AUTHOR=Zappacosta Diego , Gallardo Jimena , Carballo José , Meier Mauro , Rodrigo Juan Manuel , Gallo Cristian A. , Selva Juan Pablo , Stein Juliana , Ortiz Juan Pablo A. , Albertini Emidio , Echenique Viviana
TITLE=A High-Density Linkage Map of the Forage Grass Eragrostis curvula and Localization of the Diplospory Locus
JOURNAL=Frontiers in Plant Science
VOLUME=10
YEAR=2019
URL=https://www.frontiersin.org/journals/plant-science/articles/10.3389/fpls.2019.00918
DOI=10.3389/fpls.2019.00918
ISSN=1664-462X
ABSTRACT=
Eragrostis curvula (Schrad.) Nees (weeping lovegrass) is an apomictic species native to Southern Africa that is used as forage grass in semiarid regions of Argentina. Apomixis is a mechanism for clonal propagation through seeds that involves the avoidance of meiosis to generate an unreduced embryo sac (apomeiosis), parthenogenesis, and viable endosperm formation in a fertilization-dependent or -independent manner. Here, we constructed the first saturated linkage map of tetraploid E. curvula using both traditional (AFLP and SSR) and high-throughput molecular markers (GBS-SNP) and identified the locus controlling diplospory. We also identified putative regulatory regions affecting the expressivity of this trait and syntenic relationships with genomes of other grass species.
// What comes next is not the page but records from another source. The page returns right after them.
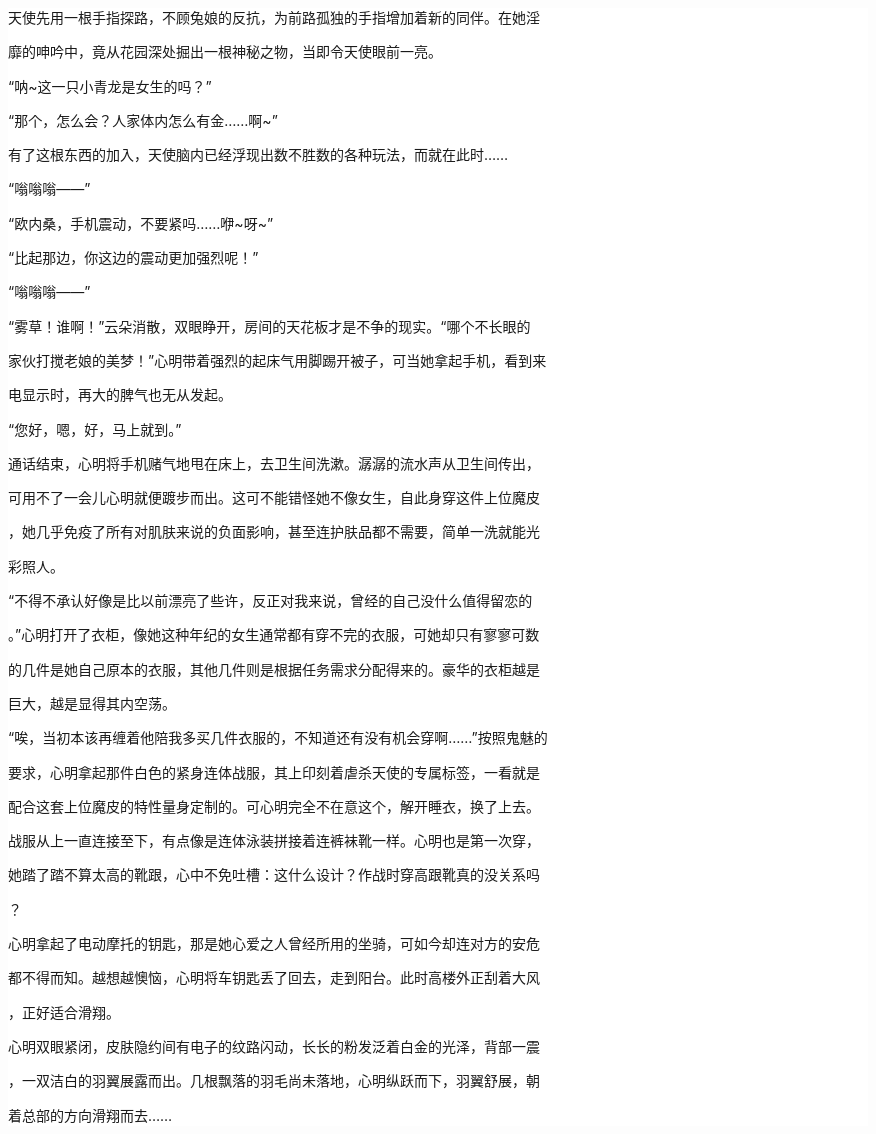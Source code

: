 天使先用一根手指探路，不顾兔娘的反抗，为前路孤独的手指增加着新的同伴。在她淫

靡的呻吟中，竟从花园深处掘出一根神秘之物，当即令天使眼前一亮。

“呐~这一只小青龙是女生的吗？”

“那个，怎么会？人家体内怎么有金……啊~”

有了这根东西的加入，天使脑内已经浮现出数不胜数的各种玩法，而就在此时……

“嗡嗡嗡——”

“欧内桑，手机震动，不要紧吗……咿~呀~”

“比起那边，你这边的震动更加强烈呢！”

“嗡嗡嗡——”

“雾草！谁啊！”云朵消散，双眼睁开，房间的天花板才是不争的现实。“哪个不长眼的

家伙打搅老娘的美梦！”心明带着强烈的起床气用脚踢开被子，可当她拿起手机，看到来

电显示时，再大的脾气也无从发起。

“您好，嗯，好，马上就到。”

通话结束，心明将手机赌气地甩在床上，去卫生间洗漱。潺潺的流水声从卫生间传出，

可用不了一会儿心明就便踱步而出。这可不能错怪她不像女生，自此身穿这件上位魔皮

，她几乎免疫了所有对肌肤来说的负面影响，甚至连护肤品都不需要，简单一洗就能光

彩照人。

“不得不承认好像是比以前漂亮了些许，反正对我来说，曾经的自己没什么值得留恋的

。”心明打开了衣柜，像她这种年纪的女生通常都有穿不完的衣服，可她却只有寥寥可数

的几件是她自己原本的衣服，其他几件则是根据任务需求分配得来的。豪华的衣柜越是

巨大，越是显得其内空荡。

“唉，当初本该再缠着他陪我多买几件衣服的，不知道还有没有机会穿啊……”按照鬼魅的

要求，心明拿起那件白色的紧身连体战服，其上印刻着虐杀天使的专属标签，一看就是

配合这套上位魔皮的特性量身定制的。可心明完全不在意这个，解开睡衣，换了上去。

战服从上一直连接至下，有点像是连体泳装拼接着连裤袜靴一样。心明也是第一次穿，

她踏了踏不算太高的靴跟，心中不免吐槽：这什么设计？作战时穿高跟靴真的没关系吗

？

心明拿起了电动摩托的钥匙，那是她心爱之人曾经所用的坐骑，可如今却连对方的安危

都不得而知。越想越懊恼，心明将车钥匙丢了回去，走到阳台。此时高楼外正刮着大风

，正好适合滑翔。

心明双眼紧闭，皮肤隐约间有电子的纹路闪动，长长的粉发泛着白金的光泽，背部一震

，一双洁白的羽翼展露而出。几根飘落的羽毛尚未落地，心明纵跃而下，羽翼舒展，朝

着总部的方向滑翔而去……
We obtained a tetraploid mapping population from a cross between a full sexual genotype (OTA-S) with a facultative apomictic individual of cv. Don Walter. Phenotypic characterization of F1 hybrids by cytoembryological analysis yielded a 1:1 ratio of apomictic vs. sexual plants (34:27, X2 = 0.37), which agrees with the model of inheritance of a single dominant genetic factor. The final number of markers was 1,114 for OTA-S and 2,019 for Don Walter. These markers were distributed into 40 linkage groups per parental genotype, which is consistent with the number of E. curvula chromosomes (containing 2 to 123 markers per linkage group). The total length of the OTA-S map was 1,335 cM, with an average marker density of 1.22 cM per marker. The Don Walter map was 1,976.2 cM, with an average marker density of 0.98 cM/marker. The locus responsible for diplospory was mapped on Don Walter linkage group 3, with other 65 markers. QTL analyses of the expressivity of diplospory in the F1 hybrids revealed the presence of two main QTLs, located 3.27 and 15 cM from the diplospory locus. Both QTLs explained 28.6% of phenotypic variation. Syntenic analysis allowed us to establish the groups of homologs/homeologs for each linkage map. The genetic linkage map reported in this study, the first such map for E. curvula, is the most saturated map for the genus Eragrostis and one of the most saturated maps for a polyploid forage grass species.